(RECORDS FOR PROCESSING begins)

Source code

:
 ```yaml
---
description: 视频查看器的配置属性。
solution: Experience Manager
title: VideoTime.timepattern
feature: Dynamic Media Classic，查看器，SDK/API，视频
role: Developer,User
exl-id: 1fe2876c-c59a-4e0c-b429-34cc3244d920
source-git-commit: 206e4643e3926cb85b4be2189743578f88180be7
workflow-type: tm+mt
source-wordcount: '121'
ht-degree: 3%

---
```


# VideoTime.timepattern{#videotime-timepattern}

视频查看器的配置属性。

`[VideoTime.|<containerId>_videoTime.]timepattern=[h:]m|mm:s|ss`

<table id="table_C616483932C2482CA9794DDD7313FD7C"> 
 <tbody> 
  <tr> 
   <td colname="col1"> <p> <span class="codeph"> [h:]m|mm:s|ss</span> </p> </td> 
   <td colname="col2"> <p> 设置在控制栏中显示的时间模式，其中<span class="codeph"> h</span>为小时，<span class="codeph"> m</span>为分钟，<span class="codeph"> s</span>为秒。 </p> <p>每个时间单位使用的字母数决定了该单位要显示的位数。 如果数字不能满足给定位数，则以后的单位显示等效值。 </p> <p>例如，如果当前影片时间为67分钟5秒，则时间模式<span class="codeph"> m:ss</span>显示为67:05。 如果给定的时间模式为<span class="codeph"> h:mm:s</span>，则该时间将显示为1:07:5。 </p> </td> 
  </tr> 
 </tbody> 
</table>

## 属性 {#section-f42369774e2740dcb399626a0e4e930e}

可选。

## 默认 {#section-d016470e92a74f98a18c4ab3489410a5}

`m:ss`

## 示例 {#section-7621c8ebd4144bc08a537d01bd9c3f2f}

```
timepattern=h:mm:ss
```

(RECORDS FOR PROCESSING ends)

→ **WHAT IS EXPECTED**
Lines with the word "timepattern": how many appear in the data? State only the number.

→ **OUTPUT**
4